• [What the task asks]:
Go through the records and copy each line where the string "rule" occurs.

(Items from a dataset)

= = = = =

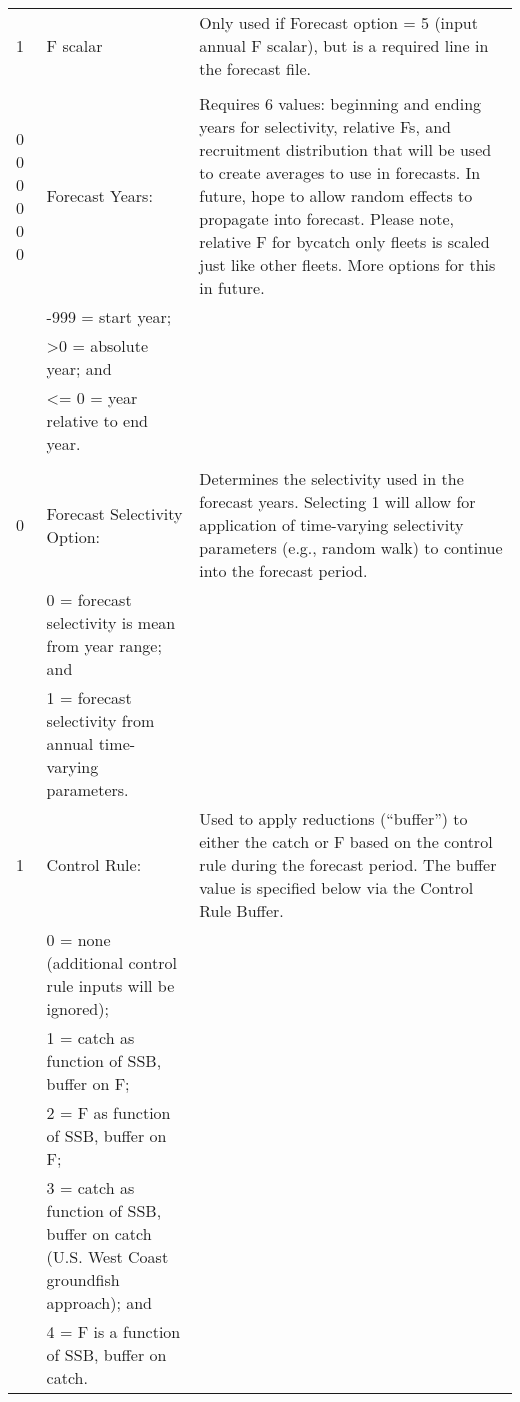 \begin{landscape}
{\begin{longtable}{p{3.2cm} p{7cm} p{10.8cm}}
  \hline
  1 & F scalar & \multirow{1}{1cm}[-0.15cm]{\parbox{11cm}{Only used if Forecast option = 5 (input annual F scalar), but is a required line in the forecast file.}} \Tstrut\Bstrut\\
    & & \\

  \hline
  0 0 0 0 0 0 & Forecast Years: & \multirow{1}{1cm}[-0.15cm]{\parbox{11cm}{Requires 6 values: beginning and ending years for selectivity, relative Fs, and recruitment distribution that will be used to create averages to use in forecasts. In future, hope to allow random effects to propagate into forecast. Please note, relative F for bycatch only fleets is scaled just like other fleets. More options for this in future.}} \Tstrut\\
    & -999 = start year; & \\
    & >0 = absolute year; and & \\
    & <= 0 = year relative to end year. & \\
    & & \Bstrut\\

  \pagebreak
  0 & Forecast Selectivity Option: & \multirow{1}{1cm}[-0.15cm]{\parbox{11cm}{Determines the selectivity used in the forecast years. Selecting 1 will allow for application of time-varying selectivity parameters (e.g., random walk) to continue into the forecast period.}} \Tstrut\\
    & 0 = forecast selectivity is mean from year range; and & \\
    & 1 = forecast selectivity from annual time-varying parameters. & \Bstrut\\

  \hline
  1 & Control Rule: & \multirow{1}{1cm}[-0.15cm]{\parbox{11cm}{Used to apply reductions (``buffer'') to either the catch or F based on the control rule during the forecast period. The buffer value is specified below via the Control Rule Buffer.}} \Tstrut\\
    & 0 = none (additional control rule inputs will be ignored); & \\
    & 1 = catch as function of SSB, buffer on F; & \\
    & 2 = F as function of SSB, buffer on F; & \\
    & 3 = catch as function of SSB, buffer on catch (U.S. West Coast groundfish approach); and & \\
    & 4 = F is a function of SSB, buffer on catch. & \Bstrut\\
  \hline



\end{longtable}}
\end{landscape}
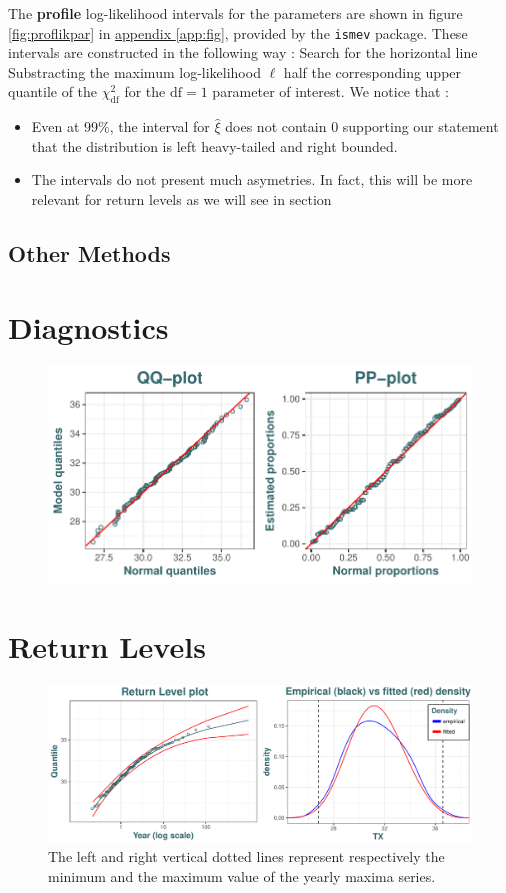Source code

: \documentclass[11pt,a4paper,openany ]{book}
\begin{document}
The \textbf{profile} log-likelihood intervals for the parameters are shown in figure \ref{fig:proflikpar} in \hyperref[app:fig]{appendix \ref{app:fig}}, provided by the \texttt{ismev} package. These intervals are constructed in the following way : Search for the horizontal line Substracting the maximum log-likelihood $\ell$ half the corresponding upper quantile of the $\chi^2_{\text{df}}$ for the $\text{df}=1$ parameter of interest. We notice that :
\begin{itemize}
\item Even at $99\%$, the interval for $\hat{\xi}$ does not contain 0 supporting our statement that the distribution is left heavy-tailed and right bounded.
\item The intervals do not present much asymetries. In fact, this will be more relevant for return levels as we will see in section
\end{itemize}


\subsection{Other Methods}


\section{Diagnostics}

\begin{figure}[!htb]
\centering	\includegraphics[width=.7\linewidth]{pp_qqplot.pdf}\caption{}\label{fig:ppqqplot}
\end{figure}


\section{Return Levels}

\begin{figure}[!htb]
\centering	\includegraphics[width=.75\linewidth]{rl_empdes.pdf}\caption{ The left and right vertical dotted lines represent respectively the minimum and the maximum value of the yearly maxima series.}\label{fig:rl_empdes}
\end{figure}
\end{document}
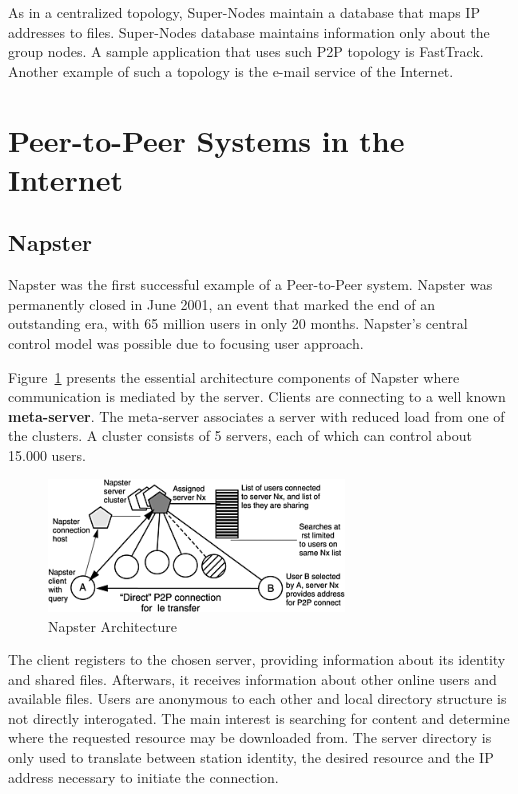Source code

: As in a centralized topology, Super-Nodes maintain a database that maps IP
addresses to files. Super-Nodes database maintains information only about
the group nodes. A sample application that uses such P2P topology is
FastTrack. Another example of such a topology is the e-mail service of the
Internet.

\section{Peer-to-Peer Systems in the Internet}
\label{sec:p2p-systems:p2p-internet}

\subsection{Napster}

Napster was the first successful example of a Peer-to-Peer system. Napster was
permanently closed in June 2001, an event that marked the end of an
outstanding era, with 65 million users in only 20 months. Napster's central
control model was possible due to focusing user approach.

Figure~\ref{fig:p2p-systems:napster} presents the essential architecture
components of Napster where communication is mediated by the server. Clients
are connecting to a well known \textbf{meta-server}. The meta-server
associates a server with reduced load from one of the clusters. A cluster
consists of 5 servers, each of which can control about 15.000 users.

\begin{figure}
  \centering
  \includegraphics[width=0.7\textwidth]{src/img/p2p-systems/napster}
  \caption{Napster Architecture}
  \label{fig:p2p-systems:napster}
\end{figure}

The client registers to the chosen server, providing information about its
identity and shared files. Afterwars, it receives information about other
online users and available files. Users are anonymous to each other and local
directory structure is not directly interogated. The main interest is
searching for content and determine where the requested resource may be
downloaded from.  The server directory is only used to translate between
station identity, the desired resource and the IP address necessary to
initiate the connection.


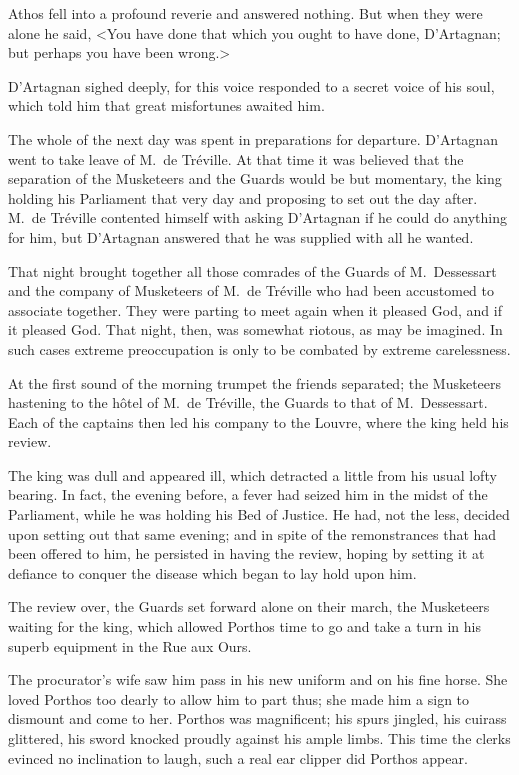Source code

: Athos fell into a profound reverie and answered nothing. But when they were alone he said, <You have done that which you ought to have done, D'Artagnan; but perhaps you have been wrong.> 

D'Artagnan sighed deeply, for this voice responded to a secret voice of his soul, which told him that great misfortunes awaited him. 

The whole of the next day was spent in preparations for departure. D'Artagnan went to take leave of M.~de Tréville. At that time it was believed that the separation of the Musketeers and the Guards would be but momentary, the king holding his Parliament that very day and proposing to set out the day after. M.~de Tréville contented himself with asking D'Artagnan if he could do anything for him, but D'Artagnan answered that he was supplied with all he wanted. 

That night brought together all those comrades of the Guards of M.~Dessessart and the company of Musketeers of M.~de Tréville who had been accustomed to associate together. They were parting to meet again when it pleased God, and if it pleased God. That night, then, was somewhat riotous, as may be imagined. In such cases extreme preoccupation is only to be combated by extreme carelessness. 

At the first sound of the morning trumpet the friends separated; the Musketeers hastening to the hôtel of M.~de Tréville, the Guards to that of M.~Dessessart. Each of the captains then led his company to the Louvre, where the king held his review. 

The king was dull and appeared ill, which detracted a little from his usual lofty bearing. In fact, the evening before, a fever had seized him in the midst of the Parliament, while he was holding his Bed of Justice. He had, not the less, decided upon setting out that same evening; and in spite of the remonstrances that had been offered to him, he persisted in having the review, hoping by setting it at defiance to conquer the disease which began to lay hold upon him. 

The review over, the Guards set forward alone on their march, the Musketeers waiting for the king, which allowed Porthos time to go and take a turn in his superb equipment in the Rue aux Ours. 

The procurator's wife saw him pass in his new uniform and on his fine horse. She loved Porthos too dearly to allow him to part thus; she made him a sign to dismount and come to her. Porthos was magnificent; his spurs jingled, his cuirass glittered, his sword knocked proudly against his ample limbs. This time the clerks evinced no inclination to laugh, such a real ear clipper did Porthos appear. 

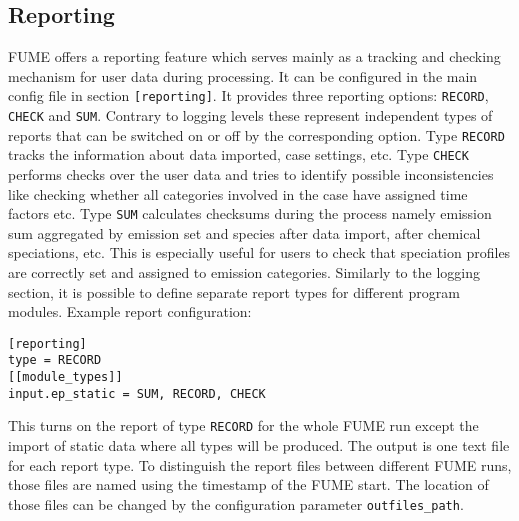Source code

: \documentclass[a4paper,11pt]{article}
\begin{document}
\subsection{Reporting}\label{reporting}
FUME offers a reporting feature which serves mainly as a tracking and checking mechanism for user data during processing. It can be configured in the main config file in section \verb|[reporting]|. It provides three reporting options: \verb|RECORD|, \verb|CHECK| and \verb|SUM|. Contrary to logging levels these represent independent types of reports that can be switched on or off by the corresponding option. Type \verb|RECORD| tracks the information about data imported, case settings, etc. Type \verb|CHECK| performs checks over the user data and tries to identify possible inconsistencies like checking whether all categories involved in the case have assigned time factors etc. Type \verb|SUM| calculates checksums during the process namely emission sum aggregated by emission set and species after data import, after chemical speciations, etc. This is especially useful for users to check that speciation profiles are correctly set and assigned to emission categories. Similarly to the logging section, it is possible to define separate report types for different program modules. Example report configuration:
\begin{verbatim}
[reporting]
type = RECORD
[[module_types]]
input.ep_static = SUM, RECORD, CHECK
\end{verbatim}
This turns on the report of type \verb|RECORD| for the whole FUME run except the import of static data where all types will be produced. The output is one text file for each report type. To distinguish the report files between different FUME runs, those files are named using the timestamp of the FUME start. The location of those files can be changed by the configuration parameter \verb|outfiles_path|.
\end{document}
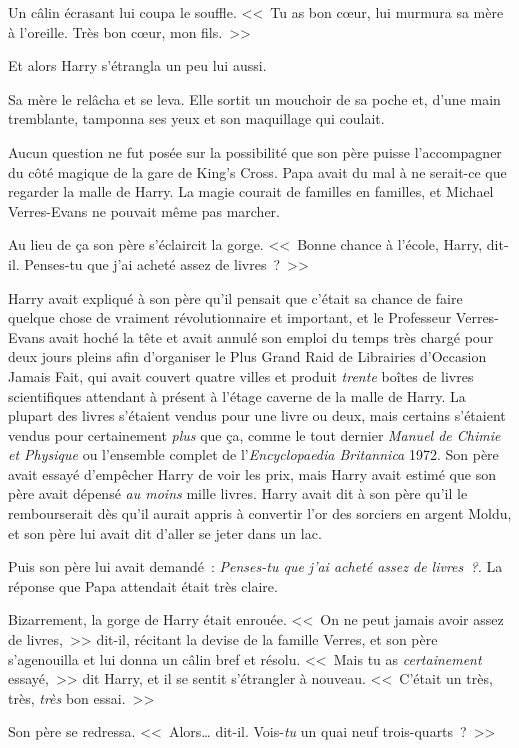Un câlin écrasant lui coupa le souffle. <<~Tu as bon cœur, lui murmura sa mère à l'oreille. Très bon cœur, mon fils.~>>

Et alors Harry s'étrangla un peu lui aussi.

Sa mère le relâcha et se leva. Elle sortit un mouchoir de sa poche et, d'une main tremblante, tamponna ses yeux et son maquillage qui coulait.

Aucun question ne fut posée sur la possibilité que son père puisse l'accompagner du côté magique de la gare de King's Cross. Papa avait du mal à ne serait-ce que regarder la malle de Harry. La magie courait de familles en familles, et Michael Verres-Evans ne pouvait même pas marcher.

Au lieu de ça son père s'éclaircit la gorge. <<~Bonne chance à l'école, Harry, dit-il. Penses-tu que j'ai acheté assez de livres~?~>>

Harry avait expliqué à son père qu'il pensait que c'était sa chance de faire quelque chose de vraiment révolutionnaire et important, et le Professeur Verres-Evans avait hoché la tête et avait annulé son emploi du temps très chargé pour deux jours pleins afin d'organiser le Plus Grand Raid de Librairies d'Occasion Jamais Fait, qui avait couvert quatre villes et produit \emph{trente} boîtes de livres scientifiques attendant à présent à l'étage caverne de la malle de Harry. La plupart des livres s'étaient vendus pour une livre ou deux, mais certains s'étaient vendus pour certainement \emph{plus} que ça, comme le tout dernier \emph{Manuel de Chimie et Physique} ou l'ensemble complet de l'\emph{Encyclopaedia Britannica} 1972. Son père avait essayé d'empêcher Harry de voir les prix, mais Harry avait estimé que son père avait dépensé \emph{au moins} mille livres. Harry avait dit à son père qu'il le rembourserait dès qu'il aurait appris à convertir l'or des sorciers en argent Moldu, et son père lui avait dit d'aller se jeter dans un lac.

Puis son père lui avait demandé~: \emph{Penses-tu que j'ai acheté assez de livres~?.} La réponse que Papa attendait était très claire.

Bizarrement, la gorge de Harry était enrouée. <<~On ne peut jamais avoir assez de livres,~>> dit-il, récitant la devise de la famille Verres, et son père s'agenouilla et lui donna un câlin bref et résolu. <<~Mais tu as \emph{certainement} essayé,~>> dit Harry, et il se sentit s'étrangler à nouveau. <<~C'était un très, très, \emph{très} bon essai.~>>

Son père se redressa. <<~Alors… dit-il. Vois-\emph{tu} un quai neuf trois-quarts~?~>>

= = = = =

• [Result of this task]:
  1 & Control Rule: & \multirow{1}{1cm}[-0.15cm]{\parbox{11cm}{Used to apply reductions (``buffer'') to either the catch or F based on the control rule during the forecast period. The buffer value is specified below via the Control Rule Buffer.}} \Tstrut\\
    & 0 = none (additional control rule inputs will be ignored); & \\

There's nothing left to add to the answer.